Don Rhodes, professional photo

Ramblin’s Roads: From the vault: Augusta’s ties to baseball hall of famer

Editor’s note: Don Rhodes passed away on June 9, 2023. His sister, Linda Humphreys, found this piece he’d written in his archives and submitted it to Augusta Good News.

Each fall thousands of area citizens in and around Augusta, Georgia, head for the Exchange Club of Augusta fairgrounds as they have been doing for decades. 

Most, however, do not know that this hallowed ground more than one hundred years ago was Ty Cobb’s Field of Dreams. It was where the Georgia teenager played his last game as a member of the Augusta Tourists minor league team on Aug. 25, 1905, and five days later played his first professional game for the Detroit Tigers.

The fairgrounds then was known as Warren Park. William Henry Warren was a leader in promoting athletics in Augusta and a leader in agricultural experimentation. One of his best friends was Prosper J. Berckmans, whose nursery (Fruitland) would become the grounds for the Augusta National Golf Club. 

Base Ball, as known then, had been played in Augusta since the late 1800s.  It wasn’t Abner Doubleday who came up with the game as we know it today but rather a New York bank teller named Alexander Cartwright. 

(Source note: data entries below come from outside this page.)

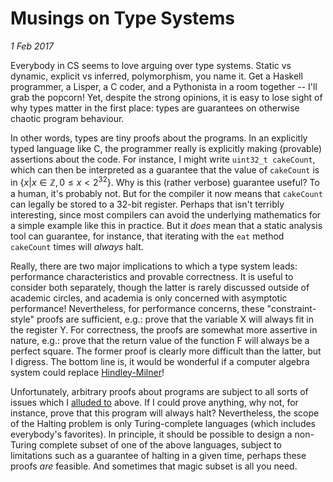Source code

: Musings on Type Systems
==============
_1 Feb 2017_

Everybody in CS seems to love arguing over type systems. Static vs dynamic, explicit vs inferred, polymorphism, you name it. Get a Haskell programmer, a Lisper, a C coder, and a Pythonista in a room together -- I'll grab the popcorn! Yet, despite the strong opinions, it is easy to lose sight of why types matter in the first place: types are guarantees on otherwise chaotic program behaviour.

In other words, types are tiny proofs about the programs. In an explicitly typed language like C, the programmer really is explicitly making (provable) assertions about the code. For instance, I might write `uint32_t cakeCount`, which can then be interpreted as a guarantee that the value of `cakeCount` is in $\{ x | x \in \mathbb{Z}, 0 \leq x < 2^32 \}$. Why is this (rather verbose) guarantee useful? To a human, it's probably not. But for the compiler it now means that `cakeCount` can legally be stored to a 32-bit register. Perhaps that isn't terribly interesting, since most compilers can avoid the underlying mathematics for a simple example like this in practice. But it _does_ mean that a static analysis tool can guarantee, for instance, that iterating with the `eat` method `cakeCount` times will _always_ halt.

Really, there are two major implications to which a type system leads: performance characteristics and provable correctness. It is useful to consider both separately, though the latter is rarely discussed outside of academic circles, and academia is only concerned with asymptotic performance! Nevertheless, for performance concerns, these "constraint-style" proofs are sufficient, e.g.: prove that the variable X will always fit in the register Y. For correctness, the proofs are somewhat more assertive in nature, e.g.: prove that the return value of the function F will always be a perfect square. The former proof is clearly more difficult than the latter, but I digress. The bottom line is, it would be wonderful if a computer algebra system could replace [Hindley-Milner](https://en.wikipedia.org/wiki/Hindley-Milner)!

Unfortunately, arbitrary proofs about programs are subject to all sorts of issues which I [alluded to](https://en.wikipedia.org/wiki/Halting_problem) above. If I could prove anything, why not, for instance, prove that this program will always halt? Nevertheless, the scope of the Halting problem is only Turing-complete languages (which includes everybody's favorites). In principle, it should be possible to design a non-Turing complete subset of one of the above languages, subject to limitations such as a guarantee of halting in a given time, perhaps these proofs _are_ feasible. And sometimes that magic subset is all you need.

In 1904, the South Atlantic League (Sally League) was formed with teams from Augusta, Savannah, Macon, Charleston, Columbia and Jacksonville.

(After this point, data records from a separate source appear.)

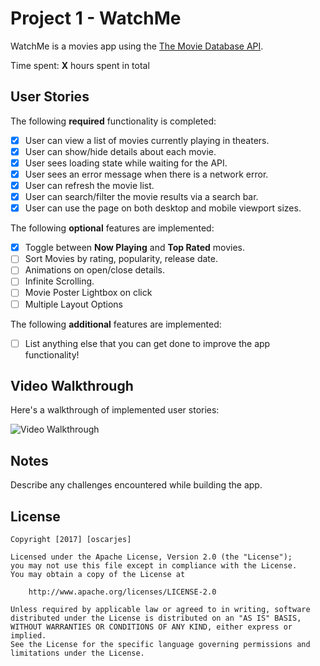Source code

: # Project 1 - WatchMe

WatchMe is a movies app using the [The Movie Database API](http://docs.themoviedb.apiary.io/#).

Time spent: **X** hours spent in total

## User Stories

The following **required** functionality is completed:

- [x] User can view a list of movies currently playing in theaters.
- [x] User can show/hide details about each movie.
- [x] User sees loading state while waiting for the API.
- [x] User sees an error message when there is a network error.
- [x] User can refresh the movie list.
- [x] User can search/filter the movie results via a search bar.
- [x] User can use the page on both desktop and mobile viewport sizes.

The following **optional** features are implemented:

- [x] Toggle between **Now Playing** and **Top Rated** movies.
- [ ] Sort Movies by rating, popularity, release date.
- [ ] Animations on open/close details.
- [ ] Infinite Scrolling.
- [ ] Movie Poster Lightbox on click
- [ ] Multiple Layout Options

The following **additional** features are implemented:

- [ ] List anything else that you can get done to improve the app functionality!

## Video Walkthrough

Here's a walkthrough of implemented user stories:

<img src='http://i.imgur.com/link/to/your/gif/file.gif' title='Video Walkthrough' width='' alt='Video Walkthrough' />

## Notes

Describe any challenges encountered while building the app.

## License

    Copyright [2017] [oscarjes]

    Licensed under the Apache License, Version 2.0 (the "License");
    you may not use this file except in compliance with the License.
    You may obtain a copy of the License at

        http://www.apache.org/licenses/LICENSE-2.0

    Unless required by applicable law or agreed to in writing, software
    distributed under the License is distributed on an "AS IS" BASIS,
    WITHOUT WARRANTIES OR CONDITIONS OF ANY KIND, either express or implied.
    See the License for the specific language governing permissions and
    limitations under the License.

It just so happened that a teenager in Royston, Ga., named Tyrus Raymond Cobb learned about the formation of the Sally League as he was graduating from high school. 

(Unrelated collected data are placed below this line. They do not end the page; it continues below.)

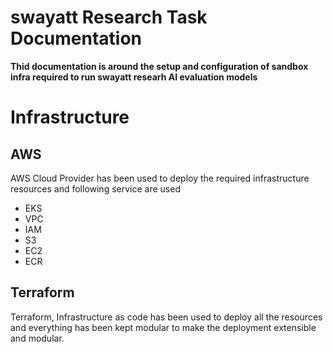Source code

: # swayatt Research Task Documentation

**Thid documentation is around the setup and configuration of sandbox infra required to run swayatt researh AI evaluation models**

# Infrastructure

## AWS

AWS Cloud Provider has been used to deploy the required infrastructure resources and following service are used
* EKS
* VPC
* IAM
* S3
* EC2
* ECR

## Terraform

Terraform, Infrastructure as code has been used to deploy all the resources and everything has been kept modular to 
make the deployment extensible and modular.
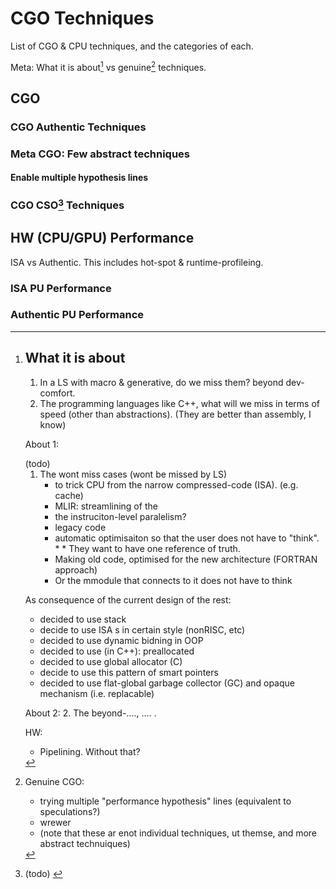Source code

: # CGO Techniques
List of CGO & CPU techniques, and the categories of each.

Meta: What it is about[^whatabout] vs genuine[^genuine-cgo] techniques.

[^whatabout]:
      ## What it is about
      1. In a LS[^leansystem] with macro & generative, do we miss them? beyond dev-comfort.
      2. The programming languages like C++, what will we miss in terms of speed (other than abstractions). (They are better than assembly, I know)
      
      About 1:
      <!-- current-stack-only --> (todo) <!-- (also written below) As consequences of current "Design". The Design = the currnt design, done deentralised by distributed efforts, each one for themselves, in competiion, and by market forces, ... -->
      1. The wont miss cases (wont be missed by LS)
          * to trick CPU from the narrow compressed-code (ISA). (e.g. cache)
          * MLIR: streamlining of the
          * the instruciton-level paralelism?
          * legacy code
          * automatic optimisaiton so that the user does not have to "think".
                * <!-- (alternatuve: use multiple realisaitons! one can be used to test antoher! test-level latching, runtime-level latching, etc) -->
                * They want to have one reference of truth. <!-- nope. OO can do better. -->
          * Making old code, optimised for the new architecture (FORTRAN approach)
          * Or the mmodule that connects to it does not have to think

      As consequence of the current design of the rest:
      * decided to use stack
      * decide to use ISA s in certain style (nonRISC, etc)
      * decided to use dynamic bidning in OOP
      * decided to use (in C++): preallocated
      * decided to use global allocator (C)
      * decide to use this pattern of smart pointers
      * decided to use flat-global garbage collector (GC) and opaque mechanism (i.e. replacable)
      


      About 2:
      2. The beyond-...., .... .
      
      HW:
      * Pipelining. Without that?

[^genuine-cgo]: Genuine CGO:
    * trying multiple "performance hypothesis" lines (equivalent to speculations?)
    * wrewer
    * (note that these ar enot individual techniques, ut themse, and more abstract technuiques)

## CGO
### CGO Authentic Techniques
### Meta CGO: Few abstract techniques
#### Enable multiple hypothesis lines
### CGO CSO[^current-stack-only] Techniques
[^current-stack-only]: (todo) <!-- As consequences of current "Design". The Design = the currnt design, done deentralised by distributed efforts, each one for themselves, in competiion, and by market forces, -->


## HW (CPU/GPU) Performance
ISA vs Authentic.
This includes hot-spot & runtime-profileing.

### ISA PU Performance
### Authentic PU Performance

[^leansystem]: -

Ty Cobb, courtesy Library of Congress.

Supposedly only Con Strouthers, manager and owner of the Augusta Tourists, gave Ty a chance but told him that he would have to pay his own way to Augusta.  Cobb wasn’t even in The Augusta Chronicle’s printed line-up for the first day of Sally League play on Memorial Day of 1905. 

 Cobb was substituted for Catcher Andy Roth as the next day’s published account testifies. He only got to play two games for the Tourists, however, before Strouthers released him on call-back status to a small team in Anniston, Alabama. Strouthers lasted only a few months with the Tourists and eventually was succeeded by an owner named Harlan W. (Harry) Wingard, who immediately ordered Cobb to report back to Augusta at once. It was Wingard who set Cobb back on the right track to baseball immortality. 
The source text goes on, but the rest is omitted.